*** Input ***

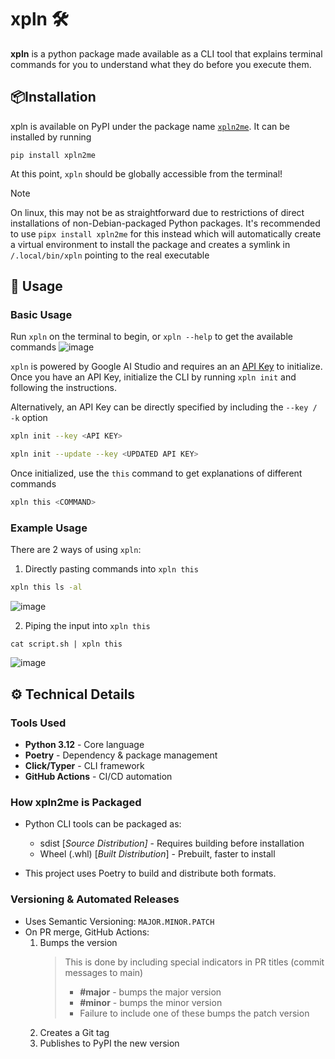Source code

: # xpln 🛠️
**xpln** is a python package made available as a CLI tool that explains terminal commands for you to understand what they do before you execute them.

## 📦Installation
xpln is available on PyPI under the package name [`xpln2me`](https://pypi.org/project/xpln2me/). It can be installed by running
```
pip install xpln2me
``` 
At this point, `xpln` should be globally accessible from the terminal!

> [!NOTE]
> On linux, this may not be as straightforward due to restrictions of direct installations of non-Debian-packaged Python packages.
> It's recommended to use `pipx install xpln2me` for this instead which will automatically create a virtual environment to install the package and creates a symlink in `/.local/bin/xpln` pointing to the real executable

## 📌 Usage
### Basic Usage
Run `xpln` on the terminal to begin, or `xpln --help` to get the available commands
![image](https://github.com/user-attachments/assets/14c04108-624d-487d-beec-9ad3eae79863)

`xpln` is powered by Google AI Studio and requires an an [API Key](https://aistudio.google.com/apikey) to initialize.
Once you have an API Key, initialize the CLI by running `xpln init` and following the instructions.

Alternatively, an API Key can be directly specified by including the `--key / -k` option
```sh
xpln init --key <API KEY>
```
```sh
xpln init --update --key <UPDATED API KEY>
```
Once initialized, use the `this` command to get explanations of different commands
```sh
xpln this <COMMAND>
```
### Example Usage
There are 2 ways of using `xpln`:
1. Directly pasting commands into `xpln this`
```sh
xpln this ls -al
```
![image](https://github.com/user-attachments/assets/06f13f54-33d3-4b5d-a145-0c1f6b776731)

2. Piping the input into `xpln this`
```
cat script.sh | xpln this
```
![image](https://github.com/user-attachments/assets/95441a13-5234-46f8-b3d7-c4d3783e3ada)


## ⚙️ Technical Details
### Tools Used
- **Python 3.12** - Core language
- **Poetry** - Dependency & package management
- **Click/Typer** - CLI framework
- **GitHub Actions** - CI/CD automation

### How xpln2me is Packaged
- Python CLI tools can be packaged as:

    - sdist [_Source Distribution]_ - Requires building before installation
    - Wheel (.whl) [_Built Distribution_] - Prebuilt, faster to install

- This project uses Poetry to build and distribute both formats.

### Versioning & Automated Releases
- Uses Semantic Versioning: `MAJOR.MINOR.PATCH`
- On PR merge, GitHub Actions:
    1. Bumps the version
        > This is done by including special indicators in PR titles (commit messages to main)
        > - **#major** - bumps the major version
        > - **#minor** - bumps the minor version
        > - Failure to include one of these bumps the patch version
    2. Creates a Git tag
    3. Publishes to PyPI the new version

*** End of Input ***
*** Input ***

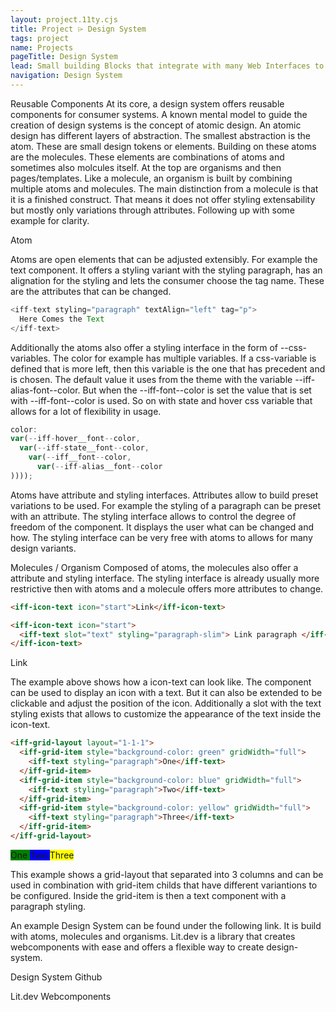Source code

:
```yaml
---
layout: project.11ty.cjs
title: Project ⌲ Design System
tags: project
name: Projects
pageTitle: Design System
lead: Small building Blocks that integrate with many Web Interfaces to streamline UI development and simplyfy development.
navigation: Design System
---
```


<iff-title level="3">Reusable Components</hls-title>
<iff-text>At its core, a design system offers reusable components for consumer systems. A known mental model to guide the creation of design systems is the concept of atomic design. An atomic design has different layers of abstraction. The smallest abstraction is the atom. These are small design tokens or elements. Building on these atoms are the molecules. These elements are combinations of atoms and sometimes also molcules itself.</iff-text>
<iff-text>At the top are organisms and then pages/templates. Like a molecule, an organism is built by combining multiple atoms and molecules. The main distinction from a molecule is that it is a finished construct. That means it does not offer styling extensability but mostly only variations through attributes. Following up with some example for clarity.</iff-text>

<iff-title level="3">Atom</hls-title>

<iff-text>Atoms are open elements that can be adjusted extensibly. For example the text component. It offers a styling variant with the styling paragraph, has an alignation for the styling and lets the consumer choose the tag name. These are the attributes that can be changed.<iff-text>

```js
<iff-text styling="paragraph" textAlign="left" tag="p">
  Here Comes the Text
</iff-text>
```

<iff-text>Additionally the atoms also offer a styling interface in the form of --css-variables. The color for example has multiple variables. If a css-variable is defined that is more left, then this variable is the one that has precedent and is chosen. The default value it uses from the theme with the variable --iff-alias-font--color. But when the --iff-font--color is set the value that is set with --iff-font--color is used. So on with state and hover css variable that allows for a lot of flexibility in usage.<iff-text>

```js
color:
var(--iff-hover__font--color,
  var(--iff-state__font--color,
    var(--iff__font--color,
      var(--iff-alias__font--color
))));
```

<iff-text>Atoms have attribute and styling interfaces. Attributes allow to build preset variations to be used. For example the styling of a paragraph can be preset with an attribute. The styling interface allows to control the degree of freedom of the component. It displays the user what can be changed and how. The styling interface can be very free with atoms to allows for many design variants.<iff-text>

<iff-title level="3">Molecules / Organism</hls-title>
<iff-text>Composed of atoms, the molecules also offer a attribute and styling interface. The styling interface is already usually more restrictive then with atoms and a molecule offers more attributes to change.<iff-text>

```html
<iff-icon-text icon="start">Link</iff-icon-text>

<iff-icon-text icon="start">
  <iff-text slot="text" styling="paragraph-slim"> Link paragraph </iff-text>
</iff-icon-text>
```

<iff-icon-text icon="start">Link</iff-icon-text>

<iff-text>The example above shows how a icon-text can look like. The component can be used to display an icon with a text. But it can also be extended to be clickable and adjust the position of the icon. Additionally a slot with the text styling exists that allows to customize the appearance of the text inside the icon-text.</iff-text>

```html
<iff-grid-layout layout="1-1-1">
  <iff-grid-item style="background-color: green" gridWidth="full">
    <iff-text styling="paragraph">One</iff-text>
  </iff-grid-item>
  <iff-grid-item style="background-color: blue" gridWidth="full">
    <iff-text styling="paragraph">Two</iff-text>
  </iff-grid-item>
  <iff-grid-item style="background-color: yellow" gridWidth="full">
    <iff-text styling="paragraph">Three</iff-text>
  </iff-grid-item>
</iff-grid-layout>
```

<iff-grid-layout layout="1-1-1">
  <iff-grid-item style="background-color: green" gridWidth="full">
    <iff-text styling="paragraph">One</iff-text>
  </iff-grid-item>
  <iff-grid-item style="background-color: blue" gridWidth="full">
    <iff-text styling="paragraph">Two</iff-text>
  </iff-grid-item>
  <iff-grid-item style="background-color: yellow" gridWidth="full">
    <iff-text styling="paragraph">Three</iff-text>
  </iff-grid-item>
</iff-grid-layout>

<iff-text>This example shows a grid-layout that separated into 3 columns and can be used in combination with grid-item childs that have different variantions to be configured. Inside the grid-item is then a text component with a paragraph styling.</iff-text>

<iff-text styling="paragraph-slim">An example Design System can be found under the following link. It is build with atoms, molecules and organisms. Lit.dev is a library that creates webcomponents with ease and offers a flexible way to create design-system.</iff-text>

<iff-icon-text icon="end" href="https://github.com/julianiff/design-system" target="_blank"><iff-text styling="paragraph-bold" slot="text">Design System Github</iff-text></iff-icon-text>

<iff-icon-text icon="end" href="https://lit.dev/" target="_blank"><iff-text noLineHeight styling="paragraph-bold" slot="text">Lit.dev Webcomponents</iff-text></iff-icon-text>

*** End of Input ***

◆ Activity
Would you copy all lines in the records where the string "icon" appears?

◆ Exercise answer
<iff-icon-text icon="start">Link</iff-icon-text>
<iff-icon-text icon="start">
</iff-icon-text>
<iff-icon-text icon="start">Link</iff-icon-text>
<iff-text>The example above shows how a icon-text can look like. The component can be used to display an icon with a text. But it can also be extended to be clickable and adjust the position of the icon. Additionally a slot with the text styling exists that allows to customize the appearance of the text inside the icon-text.</iff-text>
<iff-icon-text icon="end" href="https://github.com/julianiff/design-system" target="_blank"><iff-text styling="paragraph-bold" slot="text">Design System Github</iff-text></iff-icon-text>
<iff-icon-text icon="end" href="https://lit.dev/" target="_blank"><iff-text noLineHeight styling="paragraph-bold" slot="text">Lit.dev Webcomponents</iff-text></iff-icon-text>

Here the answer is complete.